▶ _EXERCISE GOAL_
When a picture appears among the records, leave it out, and copy all else exactly.

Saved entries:

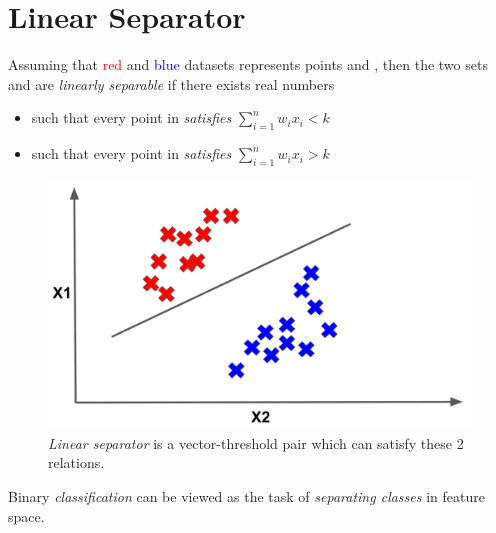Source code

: \documentclass[
	number={2},
	title={Learning Linear Separators{,} SVMs and Kernels}
]{cs584notes}
\begin{document}
\newcommand{\predict}[2]{\textcolor{black}{\ \rightarrow\mbox{predict } (#1) \mbox{ #2}}}

\section{Linear Separator}\label{sec:linear-separator}
Assuming that \textcolor{red}{red} and \textcolor{blue}{blue} datasets represents points  and , then the two sets  and  are \emph{linearly separable} if there exists  real numbers 
\begin{itemize}
	\item such that every point in  \emph{satisfies} $\sum_{i=1}^{n} w_{i}x_{i} < k$
	\item such that every point in  \emph{satisfies} $\sum_{i=1}^{n} w_{i}x_{i} > k$
\end{itemize}

\begin{figure}[H]
	\centering
	\includegraphics[width=\textwidth]{figures/2/linear_separator}
	\caption{\emph{Linear separator} is a vector-threshold pair  which can satisfy these 2 relations.}
	\label{fig:linear_separator}
\end{figure}

Binary \emph{classification}  can be viewed as the task of \emph{separating classes} in feature space.
\end{document}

▶ _RESPONSE BELOW_
Source code

: \documentclass[
	number={2},
	title={Learning Linear Separators{,} SVMs and Kernels}
]{cs584notes}
\begin{document}
\newcommand{\predict}[2]{\textcolor{black}{\ \rightarrow\mbox{predict } (#1) \mbox{ #2}}}

\section{Linear Separator}\label{sec:linear-separator}
Assuming that \textcolor{red}{red} and \textcolor{blue}{blue} datasets represents points  and , then the two sets  and  are \emph{linearly separable} if there exists  real numbers 
\begin{itemize}
	\item such that every point in  \emph{satisfies} $\sum_{i=1}^{n} w_{i}x_{i} < k$
	\item such that every point in  \emph{satisfies} $\sum_{i=1}^{n} w_{i}x_{i} > k$
\end{itemize}

\begin{figure}[H]
	\centering
	\includegraphics[width=\textwidth]{figures/2/linear_separator}
	\caption{\emph{Linear separator} is a vector-threshold pair  which can satisfy these 2 relations.}
	\label{fig:linear_separator}
\end{figure}

Binary \emph{classification}  can be viewed as the task of \emph{separating classes} in feature space.
\end{document}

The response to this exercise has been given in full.